Furthermore, I drew inspiration from this article in particular, which provides a good introduction into the methodological basics of A/B testing.

  • https://medium.com/data-science/a-b-testing-a-complete-guide-to-statistical-testing-e3f1db140499
In [120]:
# load packages

import numpy as np
import pandas as pd
import matplotlib.pyplot as plt
import seaborn as sn
import warnings
warnings.filterwarnings('ignore')
In [121]:
control_data = pd.read_csv('C:/Users/felix/OneDrive/Dokumente/Python Projects/AB_Testing/control_group.csv', delimiter=';')

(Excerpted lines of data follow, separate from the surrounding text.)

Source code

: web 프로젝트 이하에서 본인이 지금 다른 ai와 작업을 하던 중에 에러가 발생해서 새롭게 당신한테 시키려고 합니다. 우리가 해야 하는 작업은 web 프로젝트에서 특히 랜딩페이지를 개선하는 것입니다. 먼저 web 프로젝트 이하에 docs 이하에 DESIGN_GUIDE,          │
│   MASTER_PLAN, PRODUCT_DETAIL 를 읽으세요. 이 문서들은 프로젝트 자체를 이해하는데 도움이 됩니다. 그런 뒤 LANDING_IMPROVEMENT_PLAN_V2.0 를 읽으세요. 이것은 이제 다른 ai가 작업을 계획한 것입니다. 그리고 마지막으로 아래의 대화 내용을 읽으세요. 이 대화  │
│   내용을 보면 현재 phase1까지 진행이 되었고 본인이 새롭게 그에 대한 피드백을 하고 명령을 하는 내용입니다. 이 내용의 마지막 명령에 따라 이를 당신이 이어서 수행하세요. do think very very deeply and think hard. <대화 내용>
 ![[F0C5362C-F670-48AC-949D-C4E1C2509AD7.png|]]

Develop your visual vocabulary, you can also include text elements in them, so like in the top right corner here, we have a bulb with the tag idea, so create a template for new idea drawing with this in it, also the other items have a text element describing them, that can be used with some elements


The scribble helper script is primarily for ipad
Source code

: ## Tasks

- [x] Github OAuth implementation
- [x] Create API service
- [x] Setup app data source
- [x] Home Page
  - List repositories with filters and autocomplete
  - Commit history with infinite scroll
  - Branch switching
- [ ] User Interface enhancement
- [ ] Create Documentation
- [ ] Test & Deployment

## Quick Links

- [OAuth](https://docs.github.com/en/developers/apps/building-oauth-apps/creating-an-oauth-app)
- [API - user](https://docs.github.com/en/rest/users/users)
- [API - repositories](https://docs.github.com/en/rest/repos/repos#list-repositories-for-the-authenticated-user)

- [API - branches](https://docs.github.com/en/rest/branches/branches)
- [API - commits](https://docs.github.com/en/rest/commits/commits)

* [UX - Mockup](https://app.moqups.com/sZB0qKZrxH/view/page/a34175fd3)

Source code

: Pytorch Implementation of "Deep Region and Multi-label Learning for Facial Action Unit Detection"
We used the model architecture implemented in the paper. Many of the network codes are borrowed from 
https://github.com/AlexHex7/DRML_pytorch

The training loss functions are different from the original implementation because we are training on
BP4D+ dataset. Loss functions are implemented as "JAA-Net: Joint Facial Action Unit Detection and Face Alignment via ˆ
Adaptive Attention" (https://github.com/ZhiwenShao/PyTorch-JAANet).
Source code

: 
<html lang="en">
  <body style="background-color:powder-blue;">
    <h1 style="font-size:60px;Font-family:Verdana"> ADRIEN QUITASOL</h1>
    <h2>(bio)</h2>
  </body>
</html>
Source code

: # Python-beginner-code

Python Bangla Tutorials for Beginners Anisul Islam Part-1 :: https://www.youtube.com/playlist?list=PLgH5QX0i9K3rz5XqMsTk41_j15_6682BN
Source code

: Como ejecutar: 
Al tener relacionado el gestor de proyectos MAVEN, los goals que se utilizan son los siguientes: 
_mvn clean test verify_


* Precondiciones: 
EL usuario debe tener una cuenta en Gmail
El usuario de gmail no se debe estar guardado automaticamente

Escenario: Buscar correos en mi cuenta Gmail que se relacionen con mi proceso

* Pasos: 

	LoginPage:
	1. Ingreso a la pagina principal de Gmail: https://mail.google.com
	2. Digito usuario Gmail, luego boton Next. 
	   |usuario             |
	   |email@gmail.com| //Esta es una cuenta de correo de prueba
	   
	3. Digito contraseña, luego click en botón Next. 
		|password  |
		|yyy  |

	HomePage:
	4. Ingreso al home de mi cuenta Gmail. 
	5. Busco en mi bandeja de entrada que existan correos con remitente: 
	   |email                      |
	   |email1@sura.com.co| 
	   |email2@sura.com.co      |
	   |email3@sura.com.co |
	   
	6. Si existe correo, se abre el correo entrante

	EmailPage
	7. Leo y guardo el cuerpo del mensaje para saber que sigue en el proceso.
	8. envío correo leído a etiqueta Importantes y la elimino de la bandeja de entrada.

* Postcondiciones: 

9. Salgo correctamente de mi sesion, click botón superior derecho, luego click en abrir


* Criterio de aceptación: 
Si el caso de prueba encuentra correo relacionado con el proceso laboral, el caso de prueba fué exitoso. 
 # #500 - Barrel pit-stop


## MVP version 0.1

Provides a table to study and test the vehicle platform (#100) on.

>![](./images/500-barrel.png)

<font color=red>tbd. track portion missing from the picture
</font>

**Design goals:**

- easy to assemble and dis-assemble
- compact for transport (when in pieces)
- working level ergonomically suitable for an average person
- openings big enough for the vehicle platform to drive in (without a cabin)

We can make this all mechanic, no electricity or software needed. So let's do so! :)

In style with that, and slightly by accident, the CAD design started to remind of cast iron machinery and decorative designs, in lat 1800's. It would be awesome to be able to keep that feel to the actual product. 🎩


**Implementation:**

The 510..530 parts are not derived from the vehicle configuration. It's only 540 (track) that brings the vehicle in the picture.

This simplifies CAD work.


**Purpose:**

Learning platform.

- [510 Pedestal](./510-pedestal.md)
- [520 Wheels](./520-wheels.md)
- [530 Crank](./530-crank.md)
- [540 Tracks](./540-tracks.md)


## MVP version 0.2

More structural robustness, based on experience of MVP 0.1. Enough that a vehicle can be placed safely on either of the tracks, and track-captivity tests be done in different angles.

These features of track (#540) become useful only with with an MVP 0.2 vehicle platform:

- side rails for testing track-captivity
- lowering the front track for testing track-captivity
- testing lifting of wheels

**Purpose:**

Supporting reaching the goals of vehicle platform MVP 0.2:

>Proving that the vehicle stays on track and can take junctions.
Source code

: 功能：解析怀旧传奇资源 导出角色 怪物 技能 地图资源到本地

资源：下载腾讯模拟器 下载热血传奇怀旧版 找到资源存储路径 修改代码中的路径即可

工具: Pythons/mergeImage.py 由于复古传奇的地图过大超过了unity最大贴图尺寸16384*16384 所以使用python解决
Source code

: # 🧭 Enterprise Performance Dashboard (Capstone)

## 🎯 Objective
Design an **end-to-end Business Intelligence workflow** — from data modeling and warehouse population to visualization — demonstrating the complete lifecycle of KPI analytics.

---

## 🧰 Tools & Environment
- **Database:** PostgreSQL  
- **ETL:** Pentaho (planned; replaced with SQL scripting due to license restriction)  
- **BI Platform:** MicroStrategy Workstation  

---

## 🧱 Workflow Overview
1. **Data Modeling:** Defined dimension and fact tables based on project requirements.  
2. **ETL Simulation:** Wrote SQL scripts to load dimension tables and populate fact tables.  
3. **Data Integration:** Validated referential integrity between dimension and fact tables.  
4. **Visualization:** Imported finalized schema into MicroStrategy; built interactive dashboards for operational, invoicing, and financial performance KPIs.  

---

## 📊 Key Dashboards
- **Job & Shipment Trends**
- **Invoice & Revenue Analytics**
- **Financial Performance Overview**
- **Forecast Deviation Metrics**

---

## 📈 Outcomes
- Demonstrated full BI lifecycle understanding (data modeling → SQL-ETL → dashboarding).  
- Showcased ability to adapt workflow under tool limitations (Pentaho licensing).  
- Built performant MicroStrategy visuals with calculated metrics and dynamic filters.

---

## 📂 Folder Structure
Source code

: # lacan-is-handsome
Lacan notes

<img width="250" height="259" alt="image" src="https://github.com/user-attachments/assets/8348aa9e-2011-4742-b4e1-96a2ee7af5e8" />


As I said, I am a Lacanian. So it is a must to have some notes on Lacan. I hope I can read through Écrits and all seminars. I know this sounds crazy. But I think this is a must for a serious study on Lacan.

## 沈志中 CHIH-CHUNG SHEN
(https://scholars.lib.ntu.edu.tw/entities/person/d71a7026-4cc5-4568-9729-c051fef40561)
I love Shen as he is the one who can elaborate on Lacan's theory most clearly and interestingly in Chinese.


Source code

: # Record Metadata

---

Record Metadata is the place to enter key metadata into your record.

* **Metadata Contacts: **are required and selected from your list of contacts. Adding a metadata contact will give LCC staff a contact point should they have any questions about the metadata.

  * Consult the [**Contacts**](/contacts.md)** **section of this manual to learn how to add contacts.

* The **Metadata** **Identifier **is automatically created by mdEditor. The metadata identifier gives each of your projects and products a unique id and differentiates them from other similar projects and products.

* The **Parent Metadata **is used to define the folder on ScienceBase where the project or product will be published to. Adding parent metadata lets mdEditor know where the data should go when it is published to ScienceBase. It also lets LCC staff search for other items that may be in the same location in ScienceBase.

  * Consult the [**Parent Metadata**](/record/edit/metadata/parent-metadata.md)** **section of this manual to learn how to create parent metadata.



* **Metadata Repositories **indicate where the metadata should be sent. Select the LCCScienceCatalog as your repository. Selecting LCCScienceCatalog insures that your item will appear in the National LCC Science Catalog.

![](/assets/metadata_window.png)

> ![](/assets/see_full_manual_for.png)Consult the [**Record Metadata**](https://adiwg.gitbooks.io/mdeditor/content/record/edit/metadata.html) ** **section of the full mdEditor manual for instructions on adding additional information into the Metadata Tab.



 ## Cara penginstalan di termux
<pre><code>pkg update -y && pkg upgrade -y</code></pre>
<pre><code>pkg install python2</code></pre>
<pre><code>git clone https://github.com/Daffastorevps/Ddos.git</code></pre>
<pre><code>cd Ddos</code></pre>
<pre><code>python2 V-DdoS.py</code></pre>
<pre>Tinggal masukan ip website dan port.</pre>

test_data = pd.read_csv('C:/Users/felix/OneDrive/Dokumente/Python Projects/AB_Testing/test_group.csv', delimiter=';')
In [122]:
control_data.head()
Out[122]:
Campaign Name Date Spend [USD] # of Impressions Reach # of Website Clicks # of Searches # of View Content # of Add to Cart # of Purchase
0 Control Campaign 1.08.2019 2280 82702.0 56930.0 7016.0 2290.0 2159.0 1819.0 618.0
1 Control Campaign 2.08.2019 1757 121040.0 102513.0 8110.0 2033.0 1841.0 1219.0 511.0
2 Control Campaign 3.08.2019 2343 131711.0 110862.0 6508.0 1737.0 1549.0 1134.0 372.0
3 Control Campaign 4.08.2019 1940 72878.0 61235.0 3065.0 1042.0 982.0 1183.0 340.0
4 Control Campaign 5.08.2019 1835 NaN NaN NaN NaN NaN NaN NaN
In [123]:
test_data.head()
Out[123]:
Campaign Name Date Spend [USD] # of Impressions Reach # of Website Clicks # of Searches # of View Content # of Add to Cart # of Purchase
0 Test Campaign 1.08.2019 3008 39550 35820 3038 1946 1069 894 255
1 Test Campaign 2.08.2019 2542 100719 91236 4657 2359 1548 879 677
2 Test Campaign 3.08.2019 2365 70263 45198 7885 2572 2367 1268 578
3 Test Campaign 4.08.2019 2710 78451 25937 4216 2216 1437 566 340
4 Test Campaign 5.08.2019 2297 114295 95138 5863 2106 858 956 768
In [124]:
test_data.columns
Out[124]:
Index(['Campaign Name', 'Date', 'Spend [USD]', '# of Impressions', 'Reach',
       '# of Website Clicks', '# of Searches', '# of View Content',
       '# of Add to Cart', '# of Purchase'],
      dtype='object')
In [125]:
control_data.shape
Out[125]:
(30, 10)
In [126]:
test_data.shape
Out[126]:
(30, 10)

These are the meanings for the different features that we find in our data:

  • Campaign Name: The name of the campaign
  • Date: Date of the record
  • Spend: Amount spent on the campaign in dollars
  • Number of Impressions: Number of impressions the ad crossed through the campaign
  • Reach: The number of unique impressions received in the ad
  • Number of Website Clicks: Number of website clicks received through the ads
  • Number of Searches: Number of users who performed searches on the website
  • Number of View Content: Number of users who viewed content and products on the website
  • Number of Add to Cart: Number of users who added products to the cart
  • Number of Purchase: Number of purchases
In [127]:
# plot the spend for control and test separately
fig = plt.subplots(figsize=(20, 5))
sn.lineplot(
    data= control_data,
    x = control_data['Date'],
    y= control_data['# of Purchase'],
    label='Control'
)
sn.lineplot(
    data= test_data,
    x= test_data['Date'],
    y=test_data['# of Purchase'],
    label = 'Test'
    )
plt.xticks(rotation=45)
plt.tight_layout()

plt.show()
In [128]:
# Show how the features relate to each other with a correlation matrix - control group & test group
plt.figure(figsize=(20, 10))

corr_matrix_control = control_data.corr(numeric_only=True)
corr_matrix_test = test_data.corr(numeric_only=True)
plt.subplot(1, 2, 1)
plt.title('Correlation Matrix for Control Group')
sn.heatmap(corr_matrix_control, annot=True)
plt.subplot(1, 2, 2)
plt.title('Correlation Matrix for Test Group')
sn.heatmap(corr_matrix_test, annot=True)
Out[128]:
<Axes: title={'center': 'Correlation Matrix for Test Group'}>

Description

From this correlation matrix comparison between control and test group, we can assume and hypothesize that:

  • There is a strong correlation between reach and the # of impressions in the control group. The coefficients of 0.96 suggests that these two variables are close to being equal. This relationship is weaker for the test group, having a coefficient of 0.78.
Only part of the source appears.